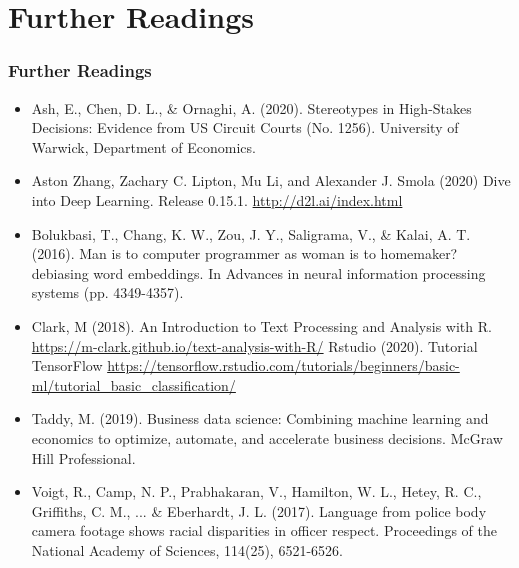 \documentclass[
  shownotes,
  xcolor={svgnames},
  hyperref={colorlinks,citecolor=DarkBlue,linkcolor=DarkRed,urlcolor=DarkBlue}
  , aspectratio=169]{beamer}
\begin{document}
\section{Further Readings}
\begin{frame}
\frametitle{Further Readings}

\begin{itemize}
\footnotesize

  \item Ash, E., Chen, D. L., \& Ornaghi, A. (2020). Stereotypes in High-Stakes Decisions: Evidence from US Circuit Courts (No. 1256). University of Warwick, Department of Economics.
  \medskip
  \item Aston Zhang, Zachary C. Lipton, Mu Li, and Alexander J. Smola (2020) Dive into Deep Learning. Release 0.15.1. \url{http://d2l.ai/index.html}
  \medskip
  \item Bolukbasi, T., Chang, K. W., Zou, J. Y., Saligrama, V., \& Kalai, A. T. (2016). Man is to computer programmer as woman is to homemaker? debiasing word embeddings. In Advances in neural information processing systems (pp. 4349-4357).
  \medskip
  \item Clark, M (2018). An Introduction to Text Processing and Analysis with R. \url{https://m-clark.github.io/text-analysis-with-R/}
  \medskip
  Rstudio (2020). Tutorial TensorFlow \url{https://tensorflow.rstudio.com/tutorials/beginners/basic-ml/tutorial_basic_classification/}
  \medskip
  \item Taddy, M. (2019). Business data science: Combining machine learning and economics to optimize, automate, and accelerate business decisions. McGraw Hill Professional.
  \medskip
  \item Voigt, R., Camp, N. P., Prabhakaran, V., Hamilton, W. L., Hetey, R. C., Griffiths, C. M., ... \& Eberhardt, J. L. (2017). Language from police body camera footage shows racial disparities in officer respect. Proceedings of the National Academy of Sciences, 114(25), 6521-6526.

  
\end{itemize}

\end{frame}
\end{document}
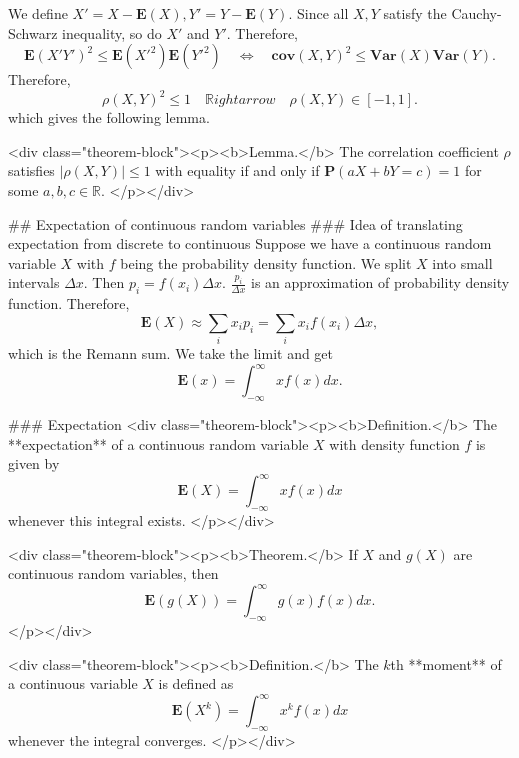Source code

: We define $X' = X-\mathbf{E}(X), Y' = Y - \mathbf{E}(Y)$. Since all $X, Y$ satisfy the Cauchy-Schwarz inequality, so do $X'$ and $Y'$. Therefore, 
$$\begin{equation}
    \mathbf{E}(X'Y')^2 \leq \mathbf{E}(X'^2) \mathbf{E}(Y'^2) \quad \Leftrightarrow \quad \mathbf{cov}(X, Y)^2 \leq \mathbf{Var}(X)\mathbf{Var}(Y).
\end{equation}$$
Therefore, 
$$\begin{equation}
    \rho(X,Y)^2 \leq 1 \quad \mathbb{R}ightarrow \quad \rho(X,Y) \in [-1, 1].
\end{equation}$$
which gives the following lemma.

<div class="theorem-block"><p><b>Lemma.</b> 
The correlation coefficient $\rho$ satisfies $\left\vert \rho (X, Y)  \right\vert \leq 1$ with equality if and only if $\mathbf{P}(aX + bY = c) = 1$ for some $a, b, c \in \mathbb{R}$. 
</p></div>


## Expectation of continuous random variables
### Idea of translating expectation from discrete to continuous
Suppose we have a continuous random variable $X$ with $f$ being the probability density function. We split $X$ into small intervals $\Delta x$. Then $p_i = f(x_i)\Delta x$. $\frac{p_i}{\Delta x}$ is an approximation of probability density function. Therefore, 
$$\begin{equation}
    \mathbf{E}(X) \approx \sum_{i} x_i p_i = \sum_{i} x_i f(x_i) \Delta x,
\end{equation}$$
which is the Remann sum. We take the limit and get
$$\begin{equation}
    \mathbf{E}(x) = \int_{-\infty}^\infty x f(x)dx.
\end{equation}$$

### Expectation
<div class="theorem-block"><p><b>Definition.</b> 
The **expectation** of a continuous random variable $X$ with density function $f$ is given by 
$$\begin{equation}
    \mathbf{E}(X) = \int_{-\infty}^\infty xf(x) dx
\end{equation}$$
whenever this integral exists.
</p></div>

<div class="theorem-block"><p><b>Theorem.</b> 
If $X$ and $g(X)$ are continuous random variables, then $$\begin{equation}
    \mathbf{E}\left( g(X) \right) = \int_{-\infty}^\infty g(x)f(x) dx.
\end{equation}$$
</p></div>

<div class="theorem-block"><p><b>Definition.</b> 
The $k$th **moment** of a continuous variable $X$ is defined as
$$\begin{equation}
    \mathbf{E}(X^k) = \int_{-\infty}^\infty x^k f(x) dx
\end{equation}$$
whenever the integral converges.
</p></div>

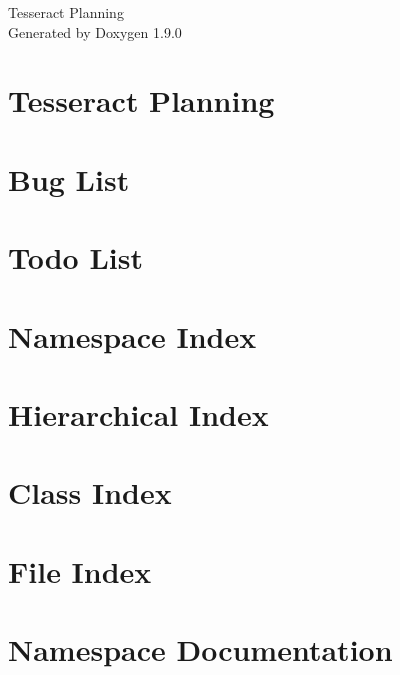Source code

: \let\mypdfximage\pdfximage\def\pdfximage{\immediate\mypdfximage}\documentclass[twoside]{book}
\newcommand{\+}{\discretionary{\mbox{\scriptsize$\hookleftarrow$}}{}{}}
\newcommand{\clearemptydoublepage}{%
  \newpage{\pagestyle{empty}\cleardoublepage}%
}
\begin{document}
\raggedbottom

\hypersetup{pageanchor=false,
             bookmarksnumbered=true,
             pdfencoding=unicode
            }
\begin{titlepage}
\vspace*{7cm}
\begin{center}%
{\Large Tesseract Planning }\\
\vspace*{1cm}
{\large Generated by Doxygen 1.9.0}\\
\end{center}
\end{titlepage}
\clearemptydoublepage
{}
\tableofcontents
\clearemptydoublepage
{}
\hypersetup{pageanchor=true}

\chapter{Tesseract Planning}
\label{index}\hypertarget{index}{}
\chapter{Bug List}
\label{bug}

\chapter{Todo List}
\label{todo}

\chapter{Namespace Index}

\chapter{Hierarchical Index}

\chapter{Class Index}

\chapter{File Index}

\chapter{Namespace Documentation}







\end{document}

** What needs to be done **
Would you please copy every line in the data that contains the word "into"?

** The answer **
  \item Aston Zhang, Zachary C. Lipton, Mu Li, and Alexander J. Smola (2020) Dive into Deep Learning. Release 0.15.1. \url{http://d2l.ai/index.html}
Suppose we have a continuous random variable $X$ with $f$ being the probability density function. We split $X$ into small intervals $\Delta x$. Then $p_i = f(x_i)\Delta x$. $\frac{p_i}{\Delta x}$ is an approximation of probability density function. Therefore, 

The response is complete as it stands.